Scorpio-Surprise Tart with Spicy Caramel Topping
(Vegan. Gluten-Free. Processed Sugar-Free)

Dark, deep, fragrant cacao, pecans and a touch of creamy sweetness. A perfect ‘Scorpio Season Treat’.
Declared delicious by Monsieur D (and would make a great Yuletide dessert too).


1 cup dates, stones removed. Medjools are best; I used Deglet Noor ones pre-soaked for ½-hour
1 cup pecan nuts + a small handful to decorate.
1 tsp organic vanilla essence
2 tbsp Cacao Powder


½ cup stoned dates (prepped as above)
1 tsp organic vanilla essence
½ tsp mixed spice
2-3 tbsp organic coconut oil (melted)

Filtered Water (started with ¼ cup and added ½ cup in total) varies depending on moistness of dates. TIP: add slowly


Place pecans in food processor & pulse until finely ground.
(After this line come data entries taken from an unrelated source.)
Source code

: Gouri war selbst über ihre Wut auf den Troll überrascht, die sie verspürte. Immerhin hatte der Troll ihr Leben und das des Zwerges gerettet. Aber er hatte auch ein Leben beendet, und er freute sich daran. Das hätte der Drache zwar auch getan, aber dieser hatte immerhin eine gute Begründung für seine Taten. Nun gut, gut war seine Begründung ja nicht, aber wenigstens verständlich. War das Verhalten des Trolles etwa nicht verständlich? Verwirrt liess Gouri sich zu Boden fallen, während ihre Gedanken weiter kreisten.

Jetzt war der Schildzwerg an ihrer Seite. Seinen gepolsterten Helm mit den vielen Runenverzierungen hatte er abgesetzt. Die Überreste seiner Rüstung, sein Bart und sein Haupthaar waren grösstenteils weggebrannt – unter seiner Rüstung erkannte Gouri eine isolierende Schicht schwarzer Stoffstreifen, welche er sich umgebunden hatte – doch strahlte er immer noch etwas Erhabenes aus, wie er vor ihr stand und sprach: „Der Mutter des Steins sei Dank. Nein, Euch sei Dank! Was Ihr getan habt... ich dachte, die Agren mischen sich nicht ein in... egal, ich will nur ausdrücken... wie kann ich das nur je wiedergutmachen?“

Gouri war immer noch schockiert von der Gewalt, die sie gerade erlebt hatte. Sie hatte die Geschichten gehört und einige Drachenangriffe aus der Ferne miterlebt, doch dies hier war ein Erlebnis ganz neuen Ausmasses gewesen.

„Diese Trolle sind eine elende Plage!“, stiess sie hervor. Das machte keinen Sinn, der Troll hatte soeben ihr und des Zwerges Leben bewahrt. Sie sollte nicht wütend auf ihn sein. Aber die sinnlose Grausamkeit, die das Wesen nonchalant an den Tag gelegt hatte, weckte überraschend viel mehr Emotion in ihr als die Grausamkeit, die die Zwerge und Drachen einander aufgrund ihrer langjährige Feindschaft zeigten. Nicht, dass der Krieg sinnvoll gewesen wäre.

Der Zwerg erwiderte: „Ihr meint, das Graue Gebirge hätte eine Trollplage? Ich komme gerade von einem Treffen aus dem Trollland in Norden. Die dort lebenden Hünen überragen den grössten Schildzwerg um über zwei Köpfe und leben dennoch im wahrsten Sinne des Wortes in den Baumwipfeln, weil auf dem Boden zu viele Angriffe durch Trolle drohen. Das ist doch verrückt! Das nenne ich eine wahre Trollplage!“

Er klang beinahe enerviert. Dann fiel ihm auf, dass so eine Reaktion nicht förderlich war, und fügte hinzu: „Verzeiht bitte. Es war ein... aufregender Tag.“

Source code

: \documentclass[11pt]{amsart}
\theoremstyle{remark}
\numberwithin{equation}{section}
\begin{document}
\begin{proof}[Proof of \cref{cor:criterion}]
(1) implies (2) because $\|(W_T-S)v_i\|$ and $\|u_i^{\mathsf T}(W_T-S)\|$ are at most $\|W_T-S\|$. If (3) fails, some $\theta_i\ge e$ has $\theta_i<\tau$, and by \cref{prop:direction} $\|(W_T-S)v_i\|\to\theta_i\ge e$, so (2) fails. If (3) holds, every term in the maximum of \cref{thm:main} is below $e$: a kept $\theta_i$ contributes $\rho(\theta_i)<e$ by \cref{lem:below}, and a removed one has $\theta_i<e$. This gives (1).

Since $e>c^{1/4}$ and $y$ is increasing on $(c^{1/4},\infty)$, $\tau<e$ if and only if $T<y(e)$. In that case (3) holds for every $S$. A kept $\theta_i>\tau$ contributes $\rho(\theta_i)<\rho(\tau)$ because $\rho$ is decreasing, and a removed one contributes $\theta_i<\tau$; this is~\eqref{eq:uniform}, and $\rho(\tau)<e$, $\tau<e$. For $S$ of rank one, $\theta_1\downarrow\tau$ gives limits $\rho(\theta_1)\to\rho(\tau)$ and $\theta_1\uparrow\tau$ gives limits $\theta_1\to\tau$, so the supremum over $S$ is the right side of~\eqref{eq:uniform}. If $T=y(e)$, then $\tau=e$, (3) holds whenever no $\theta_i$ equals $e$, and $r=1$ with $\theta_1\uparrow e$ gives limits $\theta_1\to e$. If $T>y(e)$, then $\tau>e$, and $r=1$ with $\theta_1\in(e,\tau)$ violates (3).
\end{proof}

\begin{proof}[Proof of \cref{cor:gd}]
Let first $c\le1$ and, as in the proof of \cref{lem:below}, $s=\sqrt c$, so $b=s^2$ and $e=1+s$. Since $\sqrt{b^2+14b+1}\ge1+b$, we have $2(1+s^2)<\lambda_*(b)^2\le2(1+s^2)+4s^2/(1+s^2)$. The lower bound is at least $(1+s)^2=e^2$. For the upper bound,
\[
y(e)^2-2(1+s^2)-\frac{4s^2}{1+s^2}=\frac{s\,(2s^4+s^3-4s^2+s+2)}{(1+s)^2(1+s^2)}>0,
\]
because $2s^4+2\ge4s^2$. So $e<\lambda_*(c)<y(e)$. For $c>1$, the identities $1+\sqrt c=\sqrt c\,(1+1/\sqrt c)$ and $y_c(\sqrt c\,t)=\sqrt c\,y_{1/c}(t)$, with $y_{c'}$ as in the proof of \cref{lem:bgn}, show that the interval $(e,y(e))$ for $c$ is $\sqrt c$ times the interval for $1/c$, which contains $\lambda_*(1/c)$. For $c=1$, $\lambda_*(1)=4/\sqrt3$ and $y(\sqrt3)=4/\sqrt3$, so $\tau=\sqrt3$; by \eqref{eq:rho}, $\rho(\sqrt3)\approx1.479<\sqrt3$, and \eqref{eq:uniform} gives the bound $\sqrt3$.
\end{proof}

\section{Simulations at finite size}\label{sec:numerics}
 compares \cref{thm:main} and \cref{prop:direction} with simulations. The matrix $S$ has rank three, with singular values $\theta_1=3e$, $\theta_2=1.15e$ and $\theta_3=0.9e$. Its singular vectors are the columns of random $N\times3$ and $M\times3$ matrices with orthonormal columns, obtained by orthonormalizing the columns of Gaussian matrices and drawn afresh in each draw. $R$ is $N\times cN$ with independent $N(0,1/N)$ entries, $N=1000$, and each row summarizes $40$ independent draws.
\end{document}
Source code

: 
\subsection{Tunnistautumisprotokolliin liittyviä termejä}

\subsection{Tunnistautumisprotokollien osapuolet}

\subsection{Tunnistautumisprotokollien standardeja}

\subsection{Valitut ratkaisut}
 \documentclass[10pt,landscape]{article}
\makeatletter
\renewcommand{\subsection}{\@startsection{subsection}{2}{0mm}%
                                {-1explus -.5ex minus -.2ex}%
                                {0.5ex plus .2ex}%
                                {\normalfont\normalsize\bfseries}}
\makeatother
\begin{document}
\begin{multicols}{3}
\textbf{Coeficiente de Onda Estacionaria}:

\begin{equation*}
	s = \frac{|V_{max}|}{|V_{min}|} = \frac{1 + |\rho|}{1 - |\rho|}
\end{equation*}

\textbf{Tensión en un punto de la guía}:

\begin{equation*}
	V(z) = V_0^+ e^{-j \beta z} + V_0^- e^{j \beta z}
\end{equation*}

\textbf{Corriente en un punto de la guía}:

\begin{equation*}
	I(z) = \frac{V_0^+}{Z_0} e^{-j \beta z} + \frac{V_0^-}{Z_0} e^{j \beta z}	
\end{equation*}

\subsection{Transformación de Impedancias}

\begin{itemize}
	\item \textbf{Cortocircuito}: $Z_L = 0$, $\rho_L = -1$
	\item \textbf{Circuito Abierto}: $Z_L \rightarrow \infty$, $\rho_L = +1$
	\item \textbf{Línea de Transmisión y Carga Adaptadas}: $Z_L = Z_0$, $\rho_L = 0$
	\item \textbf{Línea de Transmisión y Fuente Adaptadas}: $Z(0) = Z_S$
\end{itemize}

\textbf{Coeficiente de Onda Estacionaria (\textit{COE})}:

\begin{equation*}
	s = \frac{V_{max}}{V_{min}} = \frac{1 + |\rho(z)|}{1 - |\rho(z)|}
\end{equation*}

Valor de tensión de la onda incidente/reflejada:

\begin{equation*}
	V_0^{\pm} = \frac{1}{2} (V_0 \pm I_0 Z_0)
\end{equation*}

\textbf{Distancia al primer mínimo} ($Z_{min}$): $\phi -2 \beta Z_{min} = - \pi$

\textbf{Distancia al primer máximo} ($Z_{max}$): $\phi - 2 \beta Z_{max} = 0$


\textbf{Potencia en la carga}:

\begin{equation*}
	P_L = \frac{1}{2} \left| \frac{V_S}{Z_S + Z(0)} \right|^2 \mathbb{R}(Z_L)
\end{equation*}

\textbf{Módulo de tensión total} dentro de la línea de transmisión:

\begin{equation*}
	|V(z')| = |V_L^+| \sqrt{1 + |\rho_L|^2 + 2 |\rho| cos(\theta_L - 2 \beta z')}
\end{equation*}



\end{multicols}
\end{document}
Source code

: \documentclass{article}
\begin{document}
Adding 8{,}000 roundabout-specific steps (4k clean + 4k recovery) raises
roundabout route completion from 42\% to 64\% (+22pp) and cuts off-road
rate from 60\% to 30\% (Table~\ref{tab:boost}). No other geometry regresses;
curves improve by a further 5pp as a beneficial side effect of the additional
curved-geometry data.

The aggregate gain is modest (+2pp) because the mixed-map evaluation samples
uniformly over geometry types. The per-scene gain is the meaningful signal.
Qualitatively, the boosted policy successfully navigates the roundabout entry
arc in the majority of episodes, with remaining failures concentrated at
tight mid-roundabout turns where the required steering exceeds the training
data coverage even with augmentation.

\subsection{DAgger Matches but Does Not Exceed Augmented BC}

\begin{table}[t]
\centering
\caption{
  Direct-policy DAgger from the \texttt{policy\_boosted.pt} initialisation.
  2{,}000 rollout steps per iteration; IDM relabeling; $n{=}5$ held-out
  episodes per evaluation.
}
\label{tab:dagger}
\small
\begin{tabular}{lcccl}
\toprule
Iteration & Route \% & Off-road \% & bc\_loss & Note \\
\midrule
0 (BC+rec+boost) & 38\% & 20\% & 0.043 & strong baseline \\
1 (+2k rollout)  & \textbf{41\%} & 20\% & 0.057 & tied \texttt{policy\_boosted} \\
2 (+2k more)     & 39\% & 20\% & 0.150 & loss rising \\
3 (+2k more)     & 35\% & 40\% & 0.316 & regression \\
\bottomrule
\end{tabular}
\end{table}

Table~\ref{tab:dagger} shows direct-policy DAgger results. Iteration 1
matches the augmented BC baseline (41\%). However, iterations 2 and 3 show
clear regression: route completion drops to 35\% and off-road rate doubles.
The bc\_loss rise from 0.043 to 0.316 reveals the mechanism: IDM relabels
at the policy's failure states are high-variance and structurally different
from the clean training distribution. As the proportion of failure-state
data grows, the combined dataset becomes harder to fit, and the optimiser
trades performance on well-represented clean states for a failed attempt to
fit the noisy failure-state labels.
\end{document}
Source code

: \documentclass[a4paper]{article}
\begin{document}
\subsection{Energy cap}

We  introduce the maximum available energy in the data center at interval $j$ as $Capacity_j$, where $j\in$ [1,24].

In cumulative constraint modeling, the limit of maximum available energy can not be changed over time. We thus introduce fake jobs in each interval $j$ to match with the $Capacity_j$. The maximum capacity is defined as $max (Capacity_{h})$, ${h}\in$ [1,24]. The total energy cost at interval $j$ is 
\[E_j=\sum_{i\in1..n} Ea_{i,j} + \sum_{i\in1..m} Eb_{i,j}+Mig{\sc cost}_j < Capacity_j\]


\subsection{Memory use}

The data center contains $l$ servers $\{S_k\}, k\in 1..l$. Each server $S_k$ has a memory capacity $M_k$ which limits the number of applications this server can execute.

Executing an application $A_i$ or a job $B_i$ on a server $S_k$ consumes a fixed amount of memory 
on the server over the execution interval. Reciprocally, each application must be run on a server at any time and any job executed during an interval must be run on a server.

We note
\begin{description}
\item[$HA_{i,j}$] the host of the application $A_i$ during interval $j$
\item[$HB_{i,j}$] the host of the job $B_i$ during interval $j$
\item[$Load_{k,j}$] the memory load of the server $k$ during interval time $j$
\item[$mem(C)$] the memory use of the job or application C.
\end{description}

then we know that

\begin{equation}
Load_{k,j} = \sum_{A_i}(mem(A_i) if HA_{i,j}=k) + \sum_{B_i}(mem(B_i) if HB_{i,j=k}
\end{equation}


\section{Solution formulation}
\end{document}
Add dates, cacao, and vanilla essence and blend until mixture forms a ball.

Place mix in lined 7 inch flan tin. Press down firmly, hollow out centre (to accommodate filling) and press up the sides to form a rim.
Place in fridge to firm up for 30mins.

Place all topping ingredients in blender and process until smooth, pour into base mixture. Top with the handful of pecans and/or cacao nibs and a few birthday candles.
Serve with fresh rasps or pear slices and a whisper of coconut cream.

TIP: To alkalise and lighten mixture try adding ½-cup of sprouted dehydrated buckwheat to ½-cup pecans. In raw tarts and flans, it alkalises, lightens and adds another nutritional dimension to creations (high in selenium & trace elements). You can also soak pecans for a few hours to activate them and make them more digestible. With The Green Man popping indoors for a cuppa, speed was of the (vanilla) essence !!